Formally the poem divides into three sections, of which the first two are composed in tetrameter quatrains and the third in trimeter tercets. The first section is an invocation in the hortatory mood, summoning members of the bird kingdom to attend at the funeral of the phoenix and turtle. The language is ceremonial, largely Romance-Latinate and periphrastic: formulas like “the bird of loudest lay,” “thou shrieking harbinger,” and “the priest in surplice white” are at considerable variance from the apparent “simplicity” of logical diction in the anthem section.

The identity of the speaker is unspecified; the reader hears and responds to his call to mourning as a part of the bereaved world of nature, allying himself with the elegiac tone. For plainly a company of mourners is being gathered, and only sympathetic presences are desired. Thus, the “bird of loudest lay,” designated as “herald” and “trumpet,” is the first bidden to the obsequies. There has been much critical debate about the identification of this bird; some readers have speculated that it is a new phoenix, perched on the Arabian tree, following Herodotus' injunction that the first duty of the young bird is to preside at the funeral of its parent. Others, like Fairchild and Feuillerat, have suggested the crane, mentioned by Chaucer in the Parliament of Fowls for his “trompes soun.” Yet the diction suggests that no particular species need be indicated. The “bird of loudest lay” is he whose voice is most easily heard, a mourner chosen by his attributes for the role of herald. And the “Arabian tree” upon which he sits, the phoenix' accustomed nest, is “sole” not only because it is unique—one phoenix, one perch—but also because it is suddenly alone, bereaved of its proper inmate.4 By selecting the tree as the locus for the call to mourning, the speaker thus underlines the pathos of the moment; the Arabian tree becomes a sacred place, the birds now votaries of the vanished pair.

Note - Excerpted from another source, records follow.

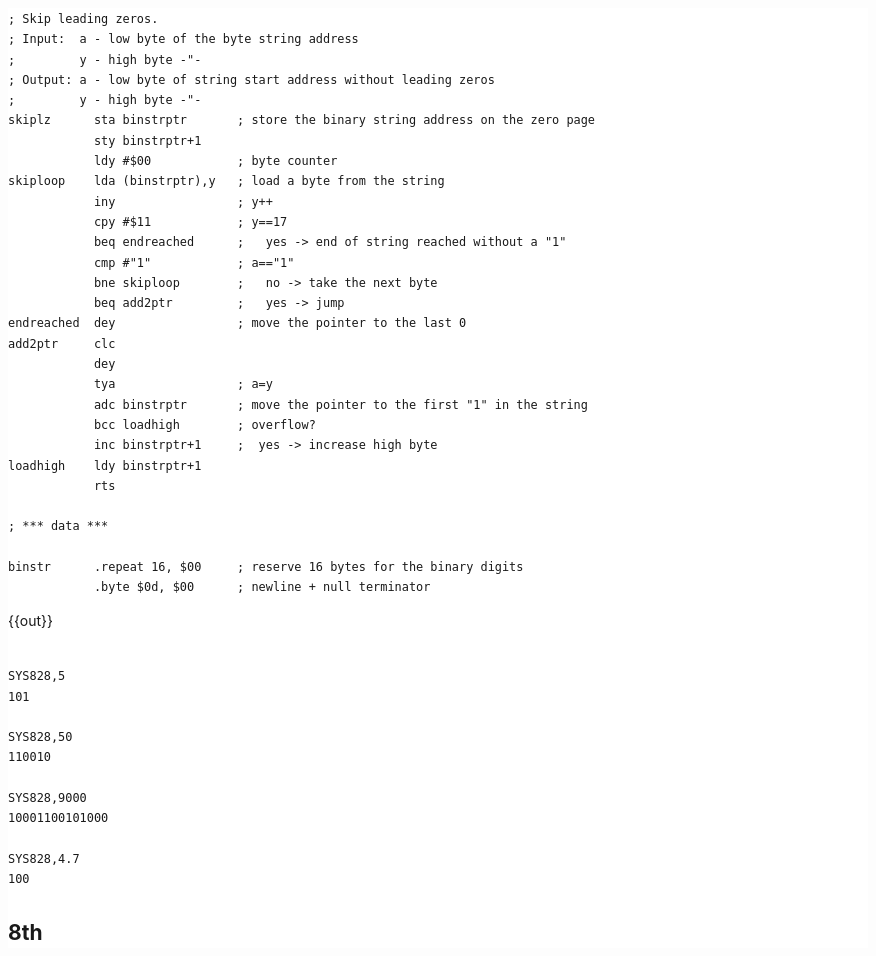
 ```6502asm
; Skip leading zeros.
; Input:  a - low byte of the byte string address
;         y - high byte -"-
; Output: a - low byte of string start address without leading zeros
;         y - high byte -"-
skiplz      sta binstrptr       ; store the binary string address on the zero page
            sty binstrptr+1
            ldy #$00            ; byte counter
skiploop    lda (binstrptr),y   ; load a byte from the string
            iny                 ; y++
            cpy #$11            ; y==17
            beq endreached      ;   yes -> end of string reached without a "1"
            cmp #"1"            ; a=="1"
            bne skiploop        ;   no -> take the next byte
            beq add2ptr         ;   yes -> jump
endreached  dey                 ; move the pointer to the last 0
add2ptr     clc
            dey
            tya                 ; a=y
            adc binstrptr       ; move the pointer to the first "1" in the string
            bcc loadhigh        ; overflow?
            inc binstrptr+1     ;  yes -> increase high byte
loadhigh    ldy binstrptr+1
            rts

; *** data ***

binstr      .repeat 16, $00     ; reserve 16 bytes for the binary digits
            .byte $0d, $00      ; newline + null terminator

```

{{out}}

```txt

SYS828,5
101

SYS828,50
110010

SYS828,9000
10001100101000

SYS828,4.7
100

```



## 8th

The next two stanzas are occupied in keeping malevolent guests away. Again the birds are described in very indirect terms, yet the “shrieking harbinger” is readily identifiable as the owl, traditionally (as in the Parliament of Fowls and in Macbeth II. ii. 4) an augurer of death. That the owl, who announces death, should be forbidden from the funeral rites of the phoenix, which does not die, makes good sense. What these invocation stanzas are doing, then, is to make a list of the phoenix' and turtle's characteristics, at the same time that they describe the company. By inference, the phoenix and turtle are characterized as chaste (stanza 1) and immortal (stanza 2). Stanza 3 will add the character of royalty, stanza 4 that of foreknowledge of death, and stanza 5 those of longevity and chastity once again.

The interdiction of fowls of “tyrant wing” has ample precedent in Shakespeare's sources. In any case these birds would be antithetical to the nature of the phoenix-and-turtle bond, since they destroy life and do not dote but feed upon one another. The eagle, like the phoenix, is traditionally associated with royalty, and the precedent of the Eagle-Dove pair makes his presence even more appropriate. Again we may notice the ceremonial diction in the choice of “obsequy” for “funeral” or “rite.” “Obsequy” also connotes compliance, and thus adds to the ritual sense which the invocation has been developing. This formulaic tone, assisted by the periphrasis, is steadily developed throughout the whole of the first five stanzas. It finds a complement in the verse form employed, for the lag occasioned by the rhyming first and fourth lines permits some intricacy of construction: this is particularly apparent in the structure of the second and fifth stanzas, where the periphrastic noun and its appositives occupy the first three lines, and are closed off by the imperative verb in the fourth.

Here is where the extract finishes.